Saiba como gerenciar seus dados com segurança

Você está preocupado com a segurança e a confidencialidade dos seus dados a partir do momento em que eles são gerados e compartilhados com empresas ou nas redes sociais? Então você está entre os 76% dos brasileiros que temem que seus dados sensíveis – raça, etnia, opinião política, religião, filosofias, orientação sexual, genética, biometria e dados relacionados a saúde – sejam alvo de ataques de hackers. É o que aponta um levantamento da consultoria Accenture, realizada recentemente em 13 países. E o que a sua empresa tem feito para otimizar a segurança no gerenciamento de dados e a confidencialidade das informações dos seus clientes?

Além disso, não são apenas os clientes que estão preocupados com a segurança dos seus dados. Segundo Marcos Gomes, executivo de segurança da Innovativa Executivos Associados, a entrada em vigor da LGDP (Lei de Proteção de Dados Pessoais) já está afetando o mercado. “Embora aqui no país a lei comece a valer a partir de 2020, muitas empresas já deixaram de fechar contratos por conta da falta de garantia da proteção de seus dados”, conta o executivo.

Pode parecer exagero, mas a cobrança de políticas robustas de segurança no gerenciamento de dados já é uma tendência. As empresas irão concretizar seus negócios somente com companhias que protegerem não só as suas informações mas também as de seus clientes e de seus fornecedores. “Está nítido que a lei será levada à sério, principalmente porque as multas previstas para quem não a respeitar poderão variar de 2% do faturamento a até R$ 50 milhões por infração”.
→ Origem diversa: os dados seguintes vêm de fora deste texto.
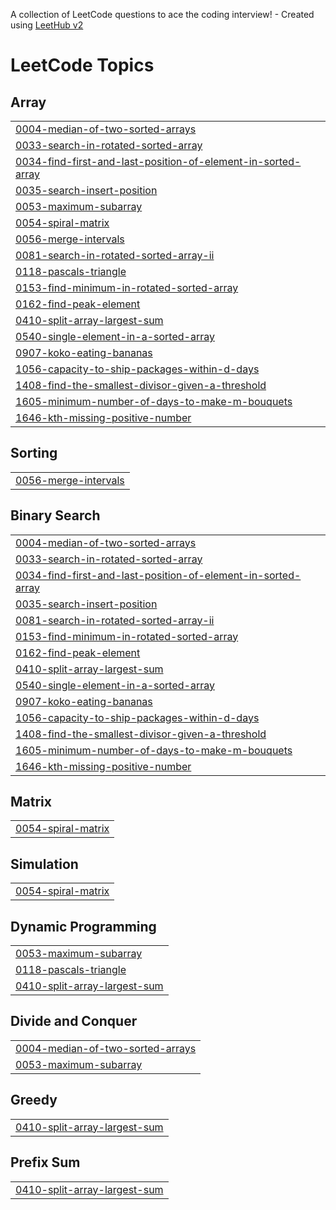 A collection of LeetCode questions to ace the coding interview! - Created using [LeetHub v2](https://github.com/arunbhardwaj/LeetHub-2.0)
<!---LeetCode Topics Start-->
# LeetCode Topics
## Array
|  |
| ------- |
| [0004-median-of-two-sorted-arrays](https://github.com/dragogalaxy03/DSA_Java/tree/master/0004-median-of-two-sorted-arrays) |
| [0033-search-in-rotated-sorted-array](https://github.com/dragogalaxy03/DSA_Java/tree/master/0033-search-in-rotated-sorted-array) |
| [0034-find-first-and-last-position-of-element-in-sorted-array](https://github.com/dragogalaxy03/DSA_Java/tree/master/0034-find-first-and-last-position-of-element-in-sorted-array) |
| [0035-search-insert-position](https://github.com/dragogalaxy03/DSA_Java/tree/master/0035-search-insert-position) |
| [0053-maximum-subarray](https://github.com/dragogalaxy03/DSA_Java/tree/master/0053-maximum-subarray) |
| [0054-spiral-matrix](https://github.com/dragogalaxy03/DSA_Java/tree/master/0054-spiral-matrix) |
| [0056-merge-intervals](https://github.com/dragogalaxy03/DSA_Java/tree/master/0056-merge-intervals) |
| [0081-search-in-rotated-sorted-array-ii](https://github.com/dragogalaxy03/DSA_Java/tree/master/0081-search-in-rotated-sorted-array-ii) |
| [0118-pascals-triangle](https://github.com/dragogalaxy03/DSA_Java/tree/master/0118-pascals-triangle) |
| [0153-find-minimum-in-rotated-sorted-array](https://github.com/dragogalaxy03/DSA_Java/tree/master/0153-find-minimum-in-rotated-sorted-array) |
| [0162-find-peak-element](https://github.com/dragogalaxy03/DSA_Java/tree/master/0162-find-peak-element) |
| [0410-split-array-largest-sum](https://github.com/dragogalaxy03/DSA_Java/tree/master/0410-split-array-largest-sum) |
| [0540-single-element-in-a-sorted-array](https://github.com/dragogalaxy03/DSA_Java/tree/master/0540-single-element-in-a-sorted-array) |
| [0907-koko-eating-bananas](https://github.com/dragogalaxy03/DSA_Java/tree/master/0907-koko-eating-bananas) |
| [1056-capacity-to-ship-packages-within-d-days](https://github.com/dragogalaxy03/DSA_Java/tree/master/1056-capacity-to-ship-packages-within-d-days) |
| [1408-find-the-smallest-divisor-given-a-threshold](https://github.com/dragogalaxy03/DSA_Java/tree/master/1408-find-the-smallest-divisor-given-a-threshold) |
| [1605-minimum-number-of-days-to-make-m-bouquets](https://github.com/dragogalaxy03/DSA_Java/tree/master/1605-minimum-number-of-days-to-make-m-bouquets) |
| [1646-kth-missing-positive-number](https://github.com/dragogalaxy03/DSA_Java/tree/master/1646-kth-missing-positive-number) |
## Sorting
|  |
| ------- |
| [0056-merge-intervals](https://github.com/dragogalaxy03/DSA_Java/tree/master/0056-merge-intervals) |
## Binary Search
|  |
| ------- |
| [0004-median-of-two-sorted-arrays](https://github.com/dragogalaxy03/DSA_Java/tree/master/0004-median-of-two-sorted-arrays) |
| [0033-search-in-rotated-sorted-array](https://github.com/dragogalaxy03/DSA_Java/tree/master/0033-search-in-rotated-sorted-array) |
| [0034-find-first-and-last-position-of-element-in-sorted-array](https://github.com/dragogalaxy03/DSA_Java/tree/master/0034-find-first-and-last-position-of-element-in-sorted-array) |
| [0035-search-insert-position](https://github.com/dragogalaxy03/DSA_Java/tree/master/0035-search-insert-position) |
| [0081-search-in-rotated-sorted-array-ii](https://github.com/dragogalaxy03/DSA_Java/tree/master/0081-search-in-rotated-sorted-array-ii) |
| [0153-find-minimum-in-rotated-sorted-array](https://github.com/dragogalaxy03/DSA_Java/tree/master/0153-find-minimum-in-rotated-sorted-array) |
| [0162-find-peak-element](https://github.com/dragogalaxy03/DSA_Java/tree/master/0162-find-peak-element) |
| [0410-split-array-largest-sum](https://github.com/dragogalaxy03/DSA_Java/tree/master/0410-split-array-largest-sum) |
| [0540-single-element-in-a-sorted-array](https://github.com/dragogalaxy03/DSA_Java/tree/master/0540-single-element-in-a-sorted-array) |
| [0907-koko-eating-bananas](https://github.com/dragogalaxy03/DSA_Java/tree/master/0907-koko-eating-bananas) |
| [1056-capacity-to-ship-packages-within-d-days](https://github.com/dragogalaxy03/DSA_Java/tree/master/1056-capacity-to-ship-packages-within-d-days) |
| [1408-find-the-smallest-divisor-given-a-threshold](https://github.com/dragogalaxy03/DSA_Java/tree/master/1408-find-the-smallest-divisor-given-a-threshold) |
| [1605-minimum-number-of-days-to-make-m-bouquets](https://github.com/dragogalaxy03/DSA_Java/tree/master/1605-minimum-number-of-days-to-make-m-bouquets) |
| [1646-kth-missing-positive-number](https://github.com/dragogalaxy03/DSA_Java/tree/master/1646-kth-missing-positive-number) |
## Matrix
|  |
| ------- |
| [0054-spiral-matrix](https://github.com/dragogalaxy03/DSA_Java/tree/master/0054-spiral-matrix) |
## Simulation
|  |
| ------- |
| [0054-spiral-matrix](https://github.com/dragogalaxy03/DSA_Java/tree/master/0054-spiral-matrix) |
## Dynamic Programming
|  |
| ------- |
| [0053-maximum-subarray](https://github.com/dragogalaxy03/DSA_Java/tree/master/0053-maximum-subarray) |
| [0118-pascals-triangle](https://github.com/dragogalaxy03/DSA_Java/tree/master/0118-pascals-triangle) |
| [0410-split-array-largest-sum](https://github.com/dragogalaxy03/DSA_Java/tree/master/0410-split-array-largest-sum) |
## Divide and Conquer
|  |
| ------- |
| [0004-median-of-two-sorted-arrays](https://github.com/dragogalaxy03/DSA_Java/tree/master/0004-median-of-two-sorted-arrays) |
| [0053-maximum-subarray](https://github.com/dragogalaxy03/DSA_Java/tree/master/0053-maximum-subarray) |
## Greedy
|  |
| ------- |
| [0410-split-array-largest-sum](https://github.com/dragogalaxy03/DSA_Java/tree/master/0410-split-array-largest-sum) |
## Prefix Sum
|  |
| ------- |
| [0410-split-array-largest-sum](https://github.com/dragogalaxy03/DSA_Java/tree/master/0410-split-array-largest-sum) |
<!---LeetCode Topics End-->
Por isso, especialistas em Tecnologia da Informação apontam que as novas medidas de compliance e de governança impostas pela implantação da LGDP e da GDPR (General Data Protection Regulation), na União Europeia, aliadas a uma crescente monetização dos ataques de malware/ransomware, têm pressionado as empresas a investirem mais e melhor em políticas de segurança no gerenciamento de dados.

Fatores que impulsionam os investimentos em segurança dos dados

Cristiano Lincoln Mattos, CEO da Tempest Security Intelligence, ressalta que as perdas financeiras sempre ganham muito destaque quando a empresa é surpreendida por uma fraude. Mas um estudo desenvolvido pela empresa de segurança aponta que as principais preocupações dos líderes de negócios brasileiros, em ordem de importância, são a proteção dos dados de seus clientes (67,27%), seguida pela reputação da marca (54,55%) e, então, pelas perdas financeiras relacionadas a falhas de segurança (45,45%). Em quarto lugar, com 41,82%, está a necessidade de manter a conformidade regulatória com a GDPR e a LGPD. “A entrada em vigor dessas normas está impulsionando os investimentos em segurança”, diz Lincoln.

A melhor forma de investir na segurança no gerenciamento de dados

Certamente serão grandes os desafios para integrar boas práticas de privacidade e segurança de dados às aplicações existentes, e também a novas aplicações para dispositivos móveis e Internet das Coisas. Por isso, será necessário implantar soluções de gerenciamento de dados automatizadas, capazes de entregar com segurança as informações necessárias sem sacrificar a produtividade ou agilidade da empresa.

Empresas especialistas em soluções de gerenciamento de documentos já contam com robustas políticas e sistemas de segurança que atendem todo o ciclo de vida dos arquivos, garantindo que as informações só serão acessadas por pessoas autorizadas, rastreando todas as alterações e também evitando ataques de hackers.

Outra forma de garantir a segurança no gerenciamento de dados é manter armazenadas somente as informações necessárias para o dia a dia dos negócios ou pelo tempo determinado por lei, o que reduz os custos com armazenamento e infraestrutura, além de aumentar a segurança. Soluções de gestão documental identificam a temporalidade de cada documento, mantendo acessíveis os necessários para o dia a dia dos negócios e aqueles que podem gerar insights para melhorar operações e mais vantagem competitiva. Quando não são mais necessários, os documentos passam por procedimentos de destruição segura, em conformidade com as normas de cada setor.